##### Provided material #####
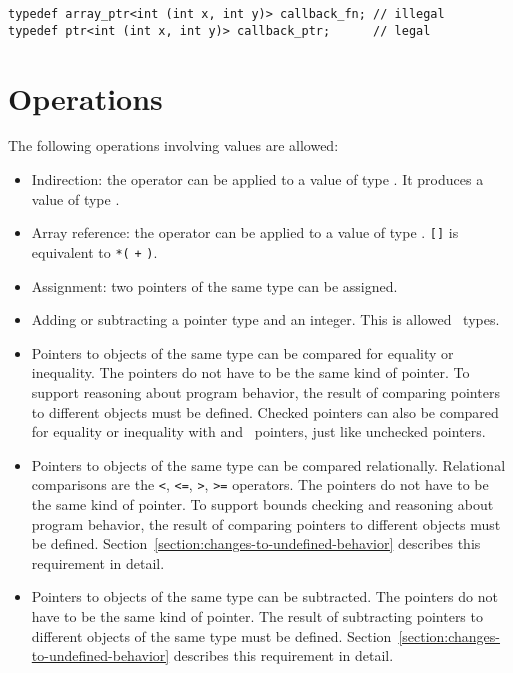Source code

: \begin{lstlisting}
typedef array_ptr<int (int x, int y)> callback_fn; // illegal
typedef ptr<int (int x, int y)> callback_ptr;      // legal
\end{lstlisting}

\section{Operations}

The following operations involving \arrayptrT values are allowed:

\begin{itemize}
\item
  Indirection: the \code{*} operator can be applied to a value of type
  \arrayptrT. It produces a value of type . 
\item
  Array reference: the \code{[]} operator can be applied to a
  value of type \arrayptrT.
  \lstinline|[|\lstinline|]| is equivalent to
  \lstinline|*(| \lstinline|+| \lstinline|)|.
\item
  Assignment: two pointers of the same type can be assigned.
\item
  Adding or subtracting a pointer type and an integer. This is allowed
  \arrayptrT\ types.
\item
  Pointers to objects of the same type can be compared for equality or
  inequality. The pointers do not have to be the same kind of pointer.
  To support reasoning about program behavior, the result of comparing
  pointers to different objects must be defined.  Checked pointers can also
  be compared for equality or inequality with  and \void\ pointers,
  just like unchecked pointers.
\item
  Pointers to objects of the same type can be compared relationally. Relational comparisons are the
  \lstinline|<|, \lstinline|<=|, \lstinline|>|, \lstinline|>=| operators. The pointers do not have
  to be
  the same kind of pointer. To support bounds checking and reasoning about program behavior, the
  result of comparing pointers to different objects must be defined.
  Section~\ref{section:changes-to-undefined-behavior} describes this requirement in detail.
\item
  Pointers to objects of the same type can be subtracted. The pointers do not have to be
  the same kind of
  pointer. The result of subtracting pointers to different objects of
  the same type must be defined. Section~\ref{section:changes-to-undefined-behavior}
  describes this requirement in detail.
\end{itemize}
#####
_Problem:_ Write out every entry exactly. Pictures do not belong in the copy.

_Response below:_
Source code

: \begin{lstlisting}
typedef array_ptr<int (int x, int y)> callback_fn; // illegal
typedef ptr<int (int x, int y)> callback_ptr;      // legal
\end{lstlisting}

\section{Operations}

The following operations involving \arrayptrT values are allowed:

\begin{itemize}
\item
  Indirection: the \code{*} operator can be applied to a value of type
  \arrayptrT. It produces a value of type . 
\item
  Array reference: the \code{[]} operator can be applied to a
  value of type \arrayptrT.
  \lstinline|[|\lstinline|]| is equivalent to
  \lstinline|*(| \lstinline|+| \lstinline|)|.
\item
  Assignment: two pointers of the same type can be assigned.
\item
  Adding or subtracting a pointer type and an integer. This is allowed
  \arrayptrT\ types.
\item
  Pointers to objects of the same type can be compared for equality or
  inequality. The pointers do not have to be the same kind of pointer.
  To support reasoning about program behavior, the result of comparing
  pointers to different objects must be defined.  Checked pointers can also
  be compared for equality or inequality with  and \void\ pointers,
  just like unchecked pointers.
\item
  Pointers to objects of the same type can be compared relationally. Relational comparisons are the
  \lstinline|<|, \lstinline|<=|, \lstinline|>|, \lstinline|>=| operators. The pointers do not have
  to be
  the same kind of pointer. To support bounds checking and reasoning about program behavior, the
  result of comparing pointers to different objects must be defined.
  Section~\ref{section:changes-to-undefined-behavior} describes this requirement in detail.
\item
  Pointers to objects of the same type can be subtracted. The pointers do not have to be
  the same kind of
  pointer. The result of subtracting pointers to different objects of
  the same type must be defined. Section~\ref{section:changes-to-undefined-behavior}
  describes this requirement in detail.
\end{itemize}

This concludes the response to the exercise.